Question

I've been using the aov() function in R for ages. I always input my data via .csv files, and have never bothered converting any of the variables to 'factor'.

Recently I've done just that, converting variables to factors and repeated the aov(), and the results of the aov() are now different.

My data are ordered categories, 0,1,2. Un-ordered or ordered levels makes no difference, both are different than using the variable without converting to a factor.

Are factors always appropriate? Why does this conversion make such a large difference?

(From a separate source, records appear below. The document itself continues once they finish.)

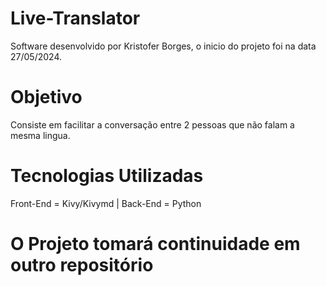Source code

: # Live-Translator

Software desenvolvido por Kristofer Borges, o inicio do projeto foi na data 27/05/2024.

# Objetivo

Consiste em facilitar a conversação entre 2 pessoas que não falam a mesma lingua.

# Tecnologias Utilizadas

Front-End = Kivy/Kivymd |
Back-End = Python

# O Projeto tomará continuidade em outro repositório

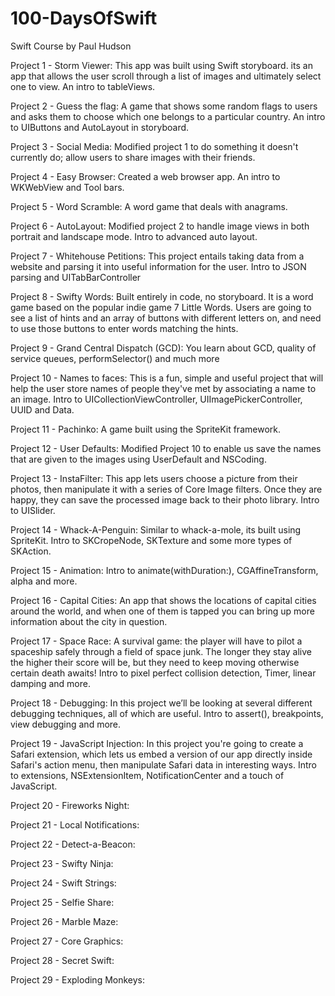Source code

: # 100-DaysOfSwift
Swift Course by Paul Hudson

Project 1 - Storm Viewer: This app was built using Swift storyboard. its an app that allows the user scroll through a list of images and ultimately select one to view. An intro to tableViews.

Project 2 - Guess the flag: A game that shows some random flags to users and asks them to choose which one belongs to a particular country. An intro to UIButtons and AutoLayout in storyboard.

Project 3 - Social Media: Modified project 1 to do something it doesn't currently do; allow users to share images with their friends.

Project 4 - Easy Browser: Created a web browser app. An intro to WKWebView and Tool bars.

Project 5 - Word Scramble: A word game that deals with anagrams.

Project 6 - AutoLayout: Modified project 2 to handle image views in both portrait and landscape mode. Intro to advanced auto layout.

Project 7 - Whitehouse Petitions: This project entails taking data from a website and parsing it into useful information for the user. Intro to JSON parsing and UITabBarController

Project 8 - Swifty Words: Built entirely in code, no storyboard. It is a word game based on the popular indie game 7 Little Words. Users are going to see a list of hints and an array of buttons with different letters on, and need to use those buttons to enter words matching the hints.

Project 9 - Grand Central Dispatch (GCD): You learn about GCD, quality of service queues, performSelector() and much more

Project 10 - Names to faces: This is a fun, simple and useful project that will help the user store names of people they've met by associating a name to an image. Intro to UICollectionViewController, UIImagePickerController, UUID and Data.

Project 11 - Pachinko: A game built using the SpriteKit framework.

Project 12 - User Defaults: Modified Project 10 to enable us save the names that are given to the images using UserDefault and NSCoding.

Project 13 - InstaFilter: This app lets users choose a picture from their photos, then manipulate it with a series of Core Image filters. Once they are happy, they can save the processed image back to their photo library. Intro to UISlider.

Project 14 - Whack-A-Penguin: Similar to whack-a-mole, its built using SpriteKit. Intro to SKCropeNode, SKTexture and some more types of SKAction.

Project 15 - Animation: Intro to animate(withDuration:), CGAffineTransform, alpha and more.

Project 16 - Capital Cities: An app that shows the locations of capital cities around the world, and when one of them is tapped you can bring up more information about the city in question.

Project 17 - Space Race: A survival game: the player will have to pilot a spaceship safely through a field of space junk. The longer they stay alive the higher their score will be, but they need to keep moving otherwise certain death awaits! Intro to pixel perfect collision detection, Timer, linear damping and more.

Project 18 - Debugging: In this project we’ll be looking at several different debugging techniques, all of which are useful. Intro to assert(), breakpoints, view debugging and more.

Project 19 - JavaScript Injection: In this project you're going to create a Safari extension, which lets us embed a version of our app directly inside Safari's action menu, then manipulate Safari data in interesting ways. Intro to extensions, NSExtensionItem, NotificationCenter and a touch of JavaScript.

Project 20 - Fireworks Night:

Project 21 - Local Notifications:

Project 22 - Detect-a-Beacon:

Project 23 - Swifty Ninja:

Project 24 - Swift Strings:

Project 25 - Selfie Share:

Project 26 - Marble Maze:

Project 27 - Core Graphics:

Project 28 - Secret Swift:

Project 29 - Exploding Monkeys:
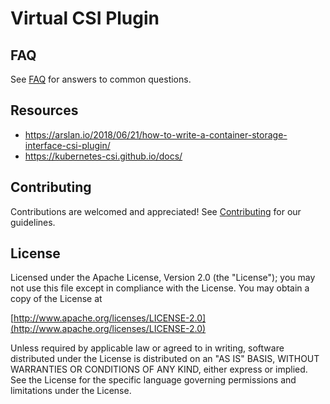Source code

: # Virtual CSI Plugin

## FAQ

See [FAQ](docs/faq.md) for answers to common questions.

## Resources

* https://arslan.io/2018/06/21/how-to-write-a-container-storage-interface-csi-plugin/
* https://kubernetes-csi.github.io/docs/

## Contributing

Contributions are welcomed and appreciated!
See [Contributing](CONTRIBUTING.md) for our guidelines.

## License

Licensed under the Apache License, Version 2.0 (the "License");
you may not use this file except in compliance with the License.
You may obtain a copy of the License at

[http://www.apache.org/licenses/LICENSE-2.0](http://www.apache.org/licenses/LICENSE-2.0)

Unless required by applicable law or agreed to in writing, software
distributed under the License is distributed on an "AS IS" BASIS,
WITHOUT WARRANTIES OR CONDITIONS OF ANY KIND, either express or implied.
See the License for the specific language governing permissions and
limitations under the License.
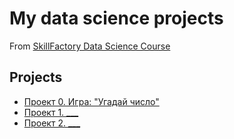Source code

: # My data science projects
From [SkillFactory Data Science Course](https://skillfactory.ru/data-science-specialization)

## Projects

* [Проект 0. Игра: "Угадай число"](https://github.com/yaroslav-vorobyov/SF_DST_game_guess_number/tree/main/SF_DST_game_ai_guess_number)
* [Проект 1. ___](___)
* [Проект 2. ___](___)
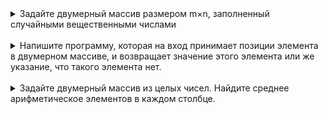 <details><summary>Задайте двумерный массив размером m×n, заполненный случайными вещественными числами</summary>  
Ну шо. Во-первых, Мы всё сливаем в один класс. Класс в <s>ините</s> конструкторе принимает размерности и выдаёт рандомные значения.<br>
В том что касается алгоритма:<br>
<ul>
    <li>размерность принимаем как целочисленный входящий аргумент, никаких пользователь вводит и проверок.</li>
    <li>для каждой позиции рандомим целочисленное в пределах +/-1000. но при этом сам массив дабловый. На этом конструктор- всё.</li>
    <li>Берём тот же самый массив и к каждому значению прибавляем вещественное с округлением до двух знаков.</li>
    <li>{<u>Делаем программу для вывода на печать, при чём массив она принимает явно. Значит должен быть булевый переключатель дабла</u>, но чтоб красивенько. Может даже возьму табличный синтаксис из одной из старых домашек, если будет лишнее время(нет).
    <li>Программа минимум для вывода: выводим построчно склейкой строки, каждое значение выравниваем до {максимальная длинна значения +1}, разделяем ", "}</li>
    </ul>
    </details><br>

<details><summary>Напишите программу, которая на вход принимает позиции элемента в двумерном массиве, и возвращает значение этого элемента или же указание, что такого элемента нет.</summary>
<ul>
<li>Принимаем как аргументы целочисленные положительные числа.//uint</li>
<li>выводное значение- строка, сразу задаём значение "Твоя принцесса в другом замке"</li>
<li>Проверяем ширину: если не совпали- дальше не считаем, вывод.</li>
<li>Проверяем высоту: если не совпали- дальше не считаем, вывод.</li>
<li>перезаполняем вывод: "здесь такое", вывод</li>
</ul></details><br>

<details><summary>Задайте двумерный массив из целых чисел. Найдите среднее арифметическое элементов в каждом столбце.</summary>
<ul>
<li>Функция войдовая. Задаём сумму, пустую сопроводительную строку, сопроводительный массив... чо так много то ._.</li>
<li>Берём массив из конструктора. Для всех строк:</li>
<ul>
<li>обнуляем сумму, сопроводительную строку, сопроводительный массив</li>
<li>идём по строке, накидываем на сумму</li>
<li>в сопроводительную строку суём: сумма элементов строки #(номер строки)[сопроводительный массив через string.join] = {сумма}.</li>
</ul>
</ul>
</details>
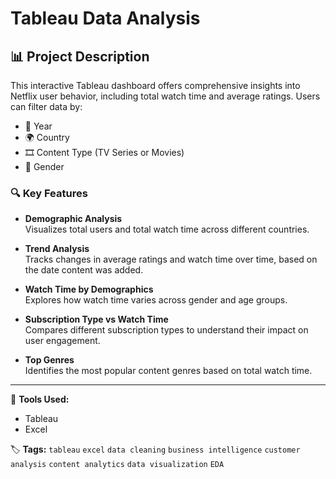 # Tableau Data Analysis

## 📊 Project Description

This interactive Tableau dashboard offers comprehensive insights into Netflix user behavior, including total watch time and average ratings. Users can filter data by:

- 📅 Year  
- 🌍 Country  
- 🎞️ Content Type (TV Series or Movies)  
- 👤 Gender

### 🔍 Key Features

- **Demographic Analysis**  
  Visualizes total users and total watch time across different countries.

- **Trend Analysis**  
  Tracks changes in average ratings and watch time over time, based on the date content was added.

- **Watch Time by Demographics**  
  Explores how watch time varies across gender and age groups.

- **Subscription Type vs Watch Time**  
  Compares different subscription types to understand their impact on user engagement.

- **Top Genres**  
  Identifies the most popular content genres based on total watch time.

---

🎯 **Tools Used:**  
- Tableau  
- Excel

🏷️ **Tags:** `tableau` `excel` `data cleaning` `business intelligence` `customer analysis` `content analytics` `data visualization` `EDA`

Please let me know if more information is necessary to make my question clearer.

No correct solution

OTHER TIPS

This is really a statistical question, but yes, it can make a difference. If R treated the variable as numeric, in a model it would account for only a single degree of freedom. If the levels of the numeric were 0, 1, 2, as a factor it would use two degrees of freedom. This would alter the statistical outputs from the model. The difference in model complexity between the numeric and factor representations increase markedly if you multiple factors coded numerically or the variables have more than a few levels. Whether the increase in explained sums-of-squared from the inclusion of a variable is statistically significant depends on the magnitude of the increase and the change in the complexity of the model. Using a numeric representation of a class variable would increase the model complexity by a single degree of freedom, but the class variable would use k-1 degrees of freedom. Hence for the same improvement in model fit, you could be in a situation where whether coding a variable a numeric or a factor changes whether it has a significant effect on the response.

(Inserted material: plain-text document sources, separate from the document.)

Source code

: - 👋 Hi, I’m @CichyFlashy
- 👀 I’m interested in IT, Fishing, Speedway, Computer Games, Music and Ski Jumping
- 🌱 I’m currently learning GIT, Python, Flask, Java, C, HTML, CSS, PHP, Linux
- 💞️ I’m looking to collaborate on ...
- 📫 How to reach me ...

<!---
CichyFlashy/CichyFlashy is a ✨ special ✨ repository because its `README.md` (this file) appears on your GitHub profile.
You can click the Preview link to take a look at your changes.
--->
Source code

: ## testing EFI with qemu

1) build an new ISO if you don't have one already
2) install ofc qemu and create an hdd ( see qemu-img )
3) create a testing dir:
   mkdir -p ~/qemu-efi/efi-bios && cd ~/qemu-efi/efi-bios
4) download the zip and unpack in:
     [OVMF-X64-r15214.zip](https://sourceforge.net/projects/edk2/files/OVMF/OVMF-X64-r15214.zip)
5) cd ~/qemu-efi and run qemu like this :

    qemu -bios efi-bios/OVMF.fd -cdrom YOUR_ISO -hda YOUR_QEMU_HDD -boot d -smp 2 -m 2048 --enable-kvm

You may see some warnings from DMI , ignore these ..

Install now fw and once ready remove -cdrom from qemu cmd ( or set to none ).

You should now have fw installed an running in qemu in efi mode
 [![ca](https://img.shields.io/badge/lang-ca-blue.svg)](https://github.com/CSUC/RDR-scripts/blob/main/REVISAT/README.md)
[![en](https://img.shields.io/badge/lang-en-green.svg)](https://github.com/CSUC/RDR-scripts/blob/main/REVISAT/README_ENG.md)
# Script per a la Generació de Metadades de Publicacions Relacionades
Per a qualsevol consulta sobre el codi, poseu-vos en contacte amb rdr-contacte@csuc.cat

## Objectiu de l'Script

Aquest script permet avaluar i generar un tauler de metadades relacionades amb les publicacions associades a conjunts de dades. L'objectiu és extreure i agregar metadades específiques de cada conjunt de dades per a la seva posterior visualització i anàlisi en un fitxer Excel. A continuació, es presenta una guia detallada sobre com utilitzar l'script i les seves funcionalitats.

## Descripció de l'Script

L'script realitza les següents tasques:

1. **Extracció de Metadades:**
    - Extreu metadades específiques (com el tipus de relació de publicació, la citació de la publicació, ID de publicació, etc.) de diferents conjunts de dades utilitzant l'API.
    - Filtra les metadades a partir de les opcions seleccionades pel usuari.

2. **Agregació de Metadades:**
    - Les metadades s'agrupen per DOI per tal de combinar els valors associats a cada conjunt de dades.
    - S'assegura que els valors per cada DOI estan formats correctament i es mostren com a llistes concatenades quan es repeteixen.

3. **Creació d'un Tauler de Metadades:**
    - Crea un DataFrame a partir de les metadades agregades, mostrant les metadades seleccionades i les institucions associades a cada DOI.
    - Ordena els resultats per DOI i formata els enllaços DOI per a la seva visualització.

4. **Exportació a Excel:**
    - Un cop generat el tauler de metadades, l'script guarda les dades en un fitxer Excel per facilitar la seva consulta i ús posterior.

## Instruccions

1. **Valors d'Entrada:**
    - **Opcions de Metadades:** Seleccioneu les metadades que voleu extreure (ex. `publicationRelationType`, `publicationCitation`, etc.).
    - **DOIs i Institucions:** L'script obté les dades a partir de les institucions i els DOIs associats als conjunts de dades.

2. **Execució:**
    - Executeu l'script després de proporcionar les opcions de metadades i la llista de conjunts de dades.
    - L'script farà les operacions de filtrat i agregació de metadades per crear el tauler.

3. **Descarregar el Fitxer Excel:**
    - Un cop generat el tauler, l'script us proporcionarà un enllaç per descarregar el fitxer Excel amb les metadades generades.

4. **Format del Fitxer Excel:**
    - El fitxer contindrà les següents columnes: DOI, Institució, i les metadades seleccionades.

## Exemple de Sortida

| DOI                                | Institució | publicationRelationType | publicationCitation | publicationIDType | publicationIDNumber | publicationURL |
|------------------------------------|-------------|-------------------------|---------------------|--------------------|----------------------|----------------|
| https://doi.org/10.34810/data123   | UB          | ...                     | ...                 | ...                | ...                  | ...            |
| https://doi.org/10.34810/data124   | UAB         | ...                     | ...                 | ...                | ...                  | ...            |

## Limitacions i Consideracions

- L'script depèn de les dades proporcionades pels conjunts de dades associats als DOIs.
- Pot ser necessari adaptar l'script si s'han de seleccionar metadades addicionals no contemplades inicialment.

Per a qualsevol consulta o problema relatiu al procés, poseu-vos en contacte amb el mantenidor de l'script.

Conceptually, the models based on numerics or factors differ; with factors you have a small set of groups or classes that have been sampled and the aim is to see whether the response differs between these groupings. The model is fixed on the set of samples groups; you can only predict for those groups observed. With numerics, you are saying that the response varies linearly with the numeric variable(s). From the fitted model you can predict for some new values of the numeric variable not observed.

(Note that the inference for fixed factors assumes you are fitting a fixed effects model. Treating a factor variables as a random effect moves the focus from the exact set of groups sampled on to the set of all groups in the population from which the sample was taken.)